# Need help with DIY bow press ideas



## dw'struth (Mar 14, 2008)

1. Just order the ACME all-thread from McMaster Carr. You'll be glad you did.

2. 1 3/4" & 1 1/2"

3. Just go by some pics posted on here. The important thing is to have one pair mirror the other pair once mounted....

Here are a couple of pics of the press that I did.......http://www.archerytalk.com/vb/showthread.php?t=2031589


----------



## Ballingerjon (Jun 10, 2013)

Ok cool and thank u oh and where did u get ur crank handle and bearings at and what did u coat ur fingers with just curious and ur press looks pretty nice


----------



## adamst (Oct 21, 2010)

http://www.archerytalk.com/vb/showthread.php?t=1489937
24 pages of everything you need to know and if you need more pm 92safari he is a awesome resource.


----------



## Ballingerjon (Jun 10, 2013)

Thank u I read most of the thread but I didn't see where he got everything and I would buy a trailer jack but I can't find one the right size that I need and the one that I could find was over 100$ for the jack and I am not wanting to spend over 100 on any of it lol


----------



## Ballingerjon (Jun 10, 2013)

Here are the fingers I had cut at work I'm trying to figure out how exactly to mount these bad boys lol


----------



## 92safari (Jun 20, 2008)

You can get a 2000 lb. "A" frame jack just about anywhere for around $30. Hardware store, Walmart, Lowes, Harbor Freight, etc. All the parts you need are in the jack. Just get 14"-15" of lift. Or there are several threads on here detailing where to get individual parts.


Ballingerjon said:


> Thank u I read most of the thread but I didn't see where he got everything and I would buy a trailer jack but I can't find one the right size that I need and the one that I could find was over 100$ for the jack and I am not wanting to spend over 100 on any of it lol


----------



## Ballingerjon (Jun 10, 2013)

Thanks 92 and I found a jack at harborfreight.com for like 45$ and it says it has 28 inchs of lift but I will have to do a lot of customization which I guess is the idea of doing DIY stuff lol


----------



## Ballingerjon (Jun 10, 2013)

http://www.harborfreight.com/automo...0-lb-capacity-drop-leg-trailer-jack-3961.html

Here is a link to the jack I found I hope it will work but maybe u guys could let me know if it will or not lol


----------



## juspassinthru (Oct 8, 2006)

Got a thread on here as well with my press. Uses 92safaris fingers. And I used 5/8x11 all thread instead of the acme screw. And it works smooth as butter. My press is heavy but still portable. 

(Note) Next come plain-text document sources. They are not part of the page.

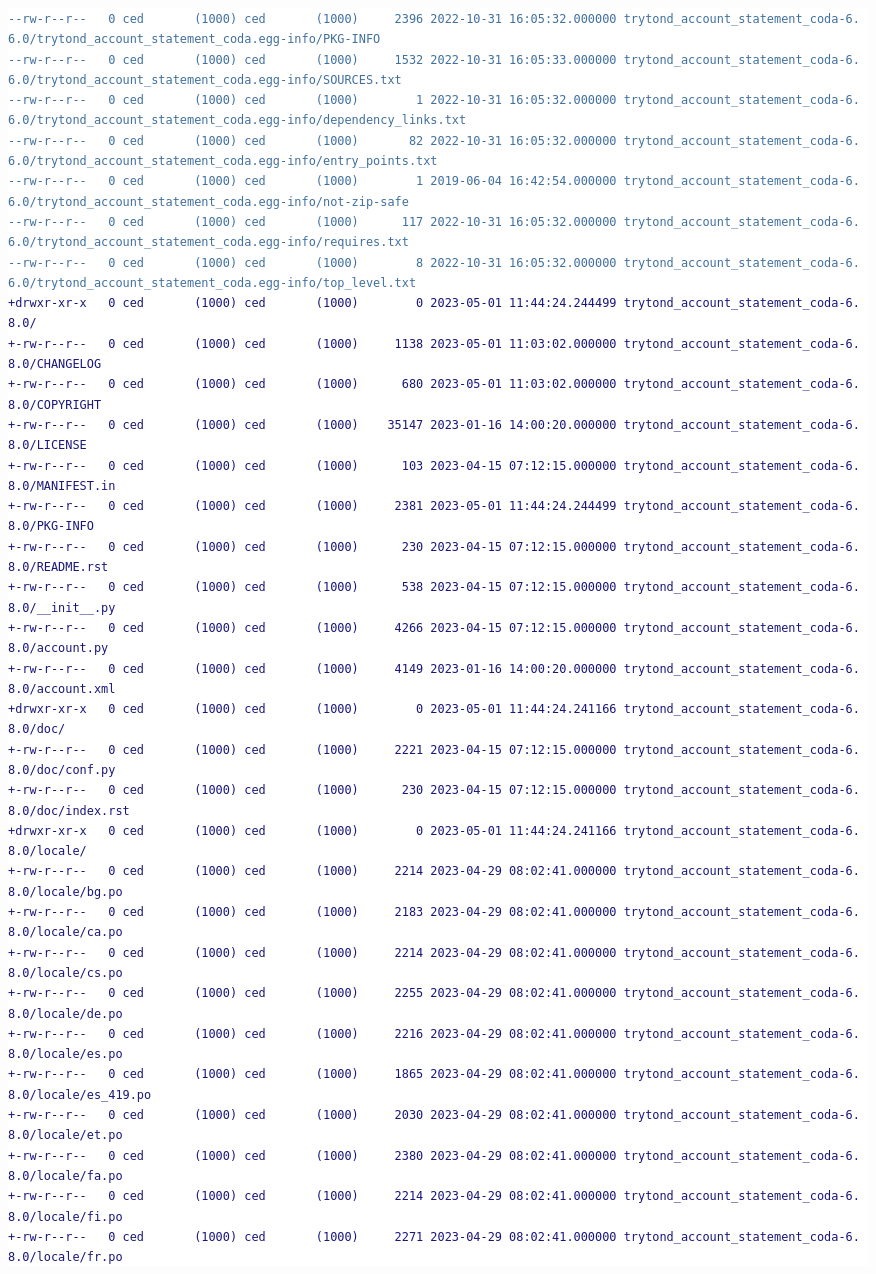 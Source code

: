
 ```diff
--rw-r--r--   0 ced       (1000) ced       (1000)     2396 2022-10-31 16:05:32.000000 trytond_account_statement_coda-6.6.0/trytond_account_statement_coda.egg-info/PKG-INFO
--rw-r--r--   0 ced       (1000) ced       (1000)     1532 2022-10-31 16:05:33.000000 trytond_account_statement_coda-6.6.0/trytond_account_statement_coda.egg-info/SOURCES.txt
--rw-r--r--   0 ced       (1000) ced       (1000)        1 2022-10-31 16:05:32.000000 trytond_account_statement_coda-6.6.0/trytond_account_statement_coda.egg-info/dependency_links.txt
--rw-r--r--   0 ced       (1000) ced       (1000)       82 2022-10-31 16:05:32.000000 trytond_account_statement_coda-6.6.0/trytond_account_statement_coda.egg-info/entry_points.txt
--rw-r--r--   0 ced       (1000) ced       (1000)        1 2019-06-04 16:42:54.000000 trytond_account_statement_coda-6.6.0/trytond_account_statement_coda.egg-info/not-zip-safe
--rw-r--r--   0 ced       (1000) ced       (1000)      117 2022-10-31 16:05:32.000000 trytond_account_statement_coda-6.6.0/trytond_account_statement_coda.egg-info/requires.txt
--rw-r--r--   0 ced       (1000) ced       (1000)        8 2022-10-31 16:05:32.000000 trytond_account_statement_coda-6.6.0/trytond_account_statement_coda.egg-info/top_level.txt
+drwxr-xr-x   0 ced       (1000) ced       (1000)        0 2023-05-01 11:44:24.244499 trytond_account_statement_coda-6.8.0/
+-rw-r--r--   0 ced       (1000) ced       (1000)     1138 2023-05-01 11:03:02.000000 trytond_account_statement_coda-6.8.0/CHANGELOG
+-rw-r--r--   0 ced       (1000) ced       (1000)      680 2023-05-01 11:03:02.000000 trytond_account_statement_coda-6.8.0/COPYRIGHT
+-rw-r--r--   0 ced       (1000) ced       (1000)    35147 2023-01-16 14:00:20.000000 trytond_account_statement_coda-6.8.0/LICENSE
+-rw-r--r--   0 ced       (1000) ced       (1000)      103 2023-04-15 07:12:15.000000 trytond_account_statement_coda-6.8.0/MANIFEST.in
+-rw-r--r--   0 ced       (1000) ced       (1000)     2381 2023-05-01 11:44:24.244499 trytond_account_statement_coda-6.8.0/PKG-INFO
+-rw-r--r--   0 ced       (1000) ced       (1000)      230 2023-04-15 07:12:15.000000 trytond_account_statement_coda-6.8.0/README.rst
+-rw-r--r--   0 ced       (1000) ced       (1000)      538 2023-04-15 07:12:15.000000 trytond_account_statement_coda-6.8.0/__init__.py
+-rw-r--r--   0 ced       (1000) ced       (1000)     4266 2023-04-15 07:12:15.000000 trytond_account_statement_coda-6.8.0/account.py
+-rw-r--r--   0 ced       (1000) ced       (1000)     4149 2023-01-16 14:00:20.000000 trytond_account_statement_coda-6.8.0/account.xml
+drwxr-xr-x   0 ced       (1000) ced       (1000)        0 2023-05-01 11:44:24.241166 trytond_account_statement_coda-6.8.0/doc/
+-rw-r--r--   0 ced       (1000) ced       (1000)     2221 2023-04-15 07:12:15.000000 trytond_account_statement_coda-6.8.0/doc/conf.py
+-rw-r--r--   0 ced       (1000) ced       (1000)      230 2023-04-15 07:12:15.000000 trytond_account_statement_coda-6.8.0/doc/index.rst
+drwxr-xr-x   0 ced       (1000) ced       (1000)        0 2023-05-01 11:44:24.241166 trytond_account_statement_coda-6.8.0/locale/
+-rw-r--r--   0 ced       (1000) ced       (1000)     2214 2023-04-29 08:02:41.000000 trytond_account_statement_coda-6.8.0/locale/bg.po
+-rw-r--r--   0 ced       (1000) ced       (1000)     2183 2023-04-29 08:02:41.000000 trytond_account_statement_coda-6.8.0/locale/ca.po
+-rw-r--r--   0 ced       (1000) ced       (1000)     2214 2023-04-29 08:02:41.000000 trytond_account_statement_coda-6.8.0/locale/cs.po
+-rw-r--r--   0 ced       (1000) ced       (1000)     2255 2023-04-29 08:02:41.000000 trytond_account_statement_coda-6.8.0/locale/de.po
+-rw-r--r--   0 ced       (1000) ced       (1000)     2216 2023-04-29 08:02:41.000000 trytond_account_statement_coda-6.8.0/locale/es.po
+-rw-r--r--   0 ced       (1000) ced       (1000)     1865 2023-04-29 08:02:41.000000 trytond_account_statement_coda-6.8.0/locale/es_419.po
+-rw-r--r--   0 ced       (1000) ced       (1000)     2030 2023-04-29 08:02:41.000000 trytond_account_statement_coda-6.8.0/locale/et.po
+-rw-r--r--   0 ced       (1000) ced       (1000)     2380 2023-04-29 08:02:41.000000 trytond_account_statement_coda-6.8.0/locale/fa.po
+-rw-r--r--   0 ced       (1000) ced       (1000)     2214 2023-04-29 08:02:41.000000 trytond_account_statement_coda-6.8.0/locale/fi.po
+-rw-r--r--   0 ced       (1000) ced       (1000)     2271 2023-04-29 08:02:41.000000 trytond_account_statement_coda-6.8.0/locale/fr.po
```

Take that over a trailer jack press any day


----------



## Ballingerjon (Jun 10, 2013)

Sweet that thing looks nice and that's the look I'm going for what are the materials u used on ur press if u don't mind me asking


----------



## juspassinthru (Oct 8, 2006)

The material list/costs are in my thread but Ill post em here for you. Outside tube is 2 1/4x2 1/4 nestable tubing purchased from McMaster Carr. I purchased a 4' length because i used some of it for the "legs" on underside of press. Price was approx $36 TMD. The inner tube is 2x2x3/16 purchased from local steel supply for about $35. Handwheel purchased from Grizzly Industrial for around $16 TMD. There are (2) 5/8" thrust bearings purchased from VBX bearings for $36TMD. The allthread, allthread connector nut(DO NOT USE A REG 5/8 NUT as its not going to hold up) the self locking 5/8 nuts and std 5/8 nuts to attach handwheel came from Lowes. The allthread connector nut is what will have the pulling force put on it. The legs and stand are 18ga 2x2 tubing. Press is an easy build. PM me with any questions u have.


----------



## hoyt bows rule (Aug 12, 2008)

trailer jack press


----------



## jrdrees (Jun 12, 2010)

Good work here fellas!


----------



## Ballingerjon (Jun 10, 2013)

hoyt bows rule said:


> View attachment 1704671
> trailer jack press


I like the camo on ur press


----------



## EnglishKev (Aug 8, 2009)

juspassinthru said:


> The material list/costs are in my thread but Ill post em here for you. Outside tube is 2 1/4x2 1/4 nestable tubing purchased from McMaster Carr. I purchased a 4' length because i used some of it for the "legs" on underside of press. Price was approx $36 TMD. The inner tube is 2x2x3/16 purchased from local steel supply for about $35. Handwheel purchased from Grizzly Industrial for around $16 TMD. There are (2) 5/8" thrust bearings purchased from VBX bearings for $36TMD. The allthread, allthread connector nut(DO NOT USE A REG 5/8 NUT as its not going to hold up) the self locking 5/8 nuts and std 5/8 nuts to attach handwheel came from Lowes. The allthread connector nut is what will have the pulling force put on it. The legs and stand are 18ga 2x2 tubing. Press is an easy build. PM me with any questions u have.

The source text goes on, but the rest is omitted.